反対派を批判するところは、表現が醜いですが、
そこを除けば非常に面白く読めると思います。
・全国料金プール制は、いわばドンブリ勘定のシステムである。日本道路公団を分割することで、大きなドンブリを小さな茶碗に置き換えることで、地域に当事者意識と責任を持たせる(p161)
■一点、知っておかなくてはならないのは、
猪瀬直樹が脅迫を受けていたということです。
猪瀬と特殊法人に対する情報公開で
協力し合った衆議院議員の石井紘基は
暴漢に刺殺されています。
それでも、猪瀬直樹は自分の信じる
道路公団民営化を主張し、
根回し続けたのです。
・「近藤さんは、命懸けでやる、と新聞やテレビのマイクの前で言いましたね。命懸けでやる、と命を懸けるは違う。僕のところには毎日のように殺すぞとか無言電話の脅迫があります。・・・だから命を懸けるということでやっていただきたい」(猪瀬)(p102)
■こうした事実だけで、
3000億円の1%は年金として猪瀬さんに
支払ってもいいような気になってきました。
逆に考えれば、猪瀬さんのような人がいなければ、
官僚国家は変わらないということであり、
恐ろしい気持ちにもなりました。
いずれ日本の財政は破綻すると思いますが、
こうした背景があることを知り、
さらに実際に戦った人のいることを
知ることは大事だと思いました。
そして、自分のできる範囲の中から、
猪瀬さんと同じ方向で仕事をする人が
一人でも増えれば、
破綻までの時間を稼げるはずだからです。
本の評価としては、
もちろん★5つとしました。
この本で私が共感した名言
・最終確認は作業部隊の例のJR課長とメールでやりとりすることになっている。届いたメールを開いて驚いた。意見書の冒頭の部分に中間整理のとりまとめで書いておいた「改革の意義と目的」の項について、一部が勝手に改竄されているではないか。(p67)
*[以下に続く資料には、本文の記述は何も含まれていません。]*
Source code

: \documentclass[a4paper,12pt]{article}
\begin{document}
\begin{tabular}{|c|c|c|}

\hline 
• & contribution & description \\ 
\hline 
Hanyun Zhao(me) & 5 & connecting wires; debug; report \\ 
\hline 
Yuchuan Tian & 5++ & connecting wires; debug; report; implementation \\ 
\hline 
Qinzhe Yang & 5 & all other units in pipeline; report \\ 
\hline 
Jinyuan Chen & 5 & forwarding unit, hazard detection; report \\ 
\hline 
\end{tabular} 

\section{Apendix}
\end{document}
・超過債務キャンペーンの背後には、税金投入で債務を減らしてもらい、身軽になってピカピカの会社に生まれ変わりたいとたくらむグループがいた。その中心人物が・・・道路公団事務系の片桐幸雄・前民営化委員会事務局次長だった。(p78)
・加藤寛千葉商科大学長に「猪瀬さん、なにをおいても分割だけは絶対に勝ち取らなくてはいけませんよ」と忠告されていた。「国鉄は分割民営化できたが、NTTの場合は壁が厚くてスタートの時での分割ができなかった。いまも悔やんでいる」と(p127)
・東日本道路サービスではたらく五十代の収受員は給与明細を送ってきた。月給は手取り二十万円。天下りのポスト「現場代理人A」は年収九百万円だと書いた。彼らは仕事もせず毎日だらだらしている(p195)
・業者は生き残りをかけて受注のために必死になる。その弱みにつけ込んで公団はOBを送り込むのである。(p250)
・国鉄改革では、税金を二十四兆円も投入した。それは断じてやらないというのが道路公団民営化の一貫した考え方で、小泉さんはこれを実行した。(p313)
▼引用は、この本からです。
【私の評価】★★★★★(93点)
著者経歴
猪瀬 直樹(いのせ なおき)・・・作家。1946年生まれ。「ミカドの肖像」「日本国の研究」など、日本という国家を考える書籍を多数出版。行革断行評議会委員として特殊法人の民営化に取り組む。2012年(平成24年)東京都知事選挙で当選。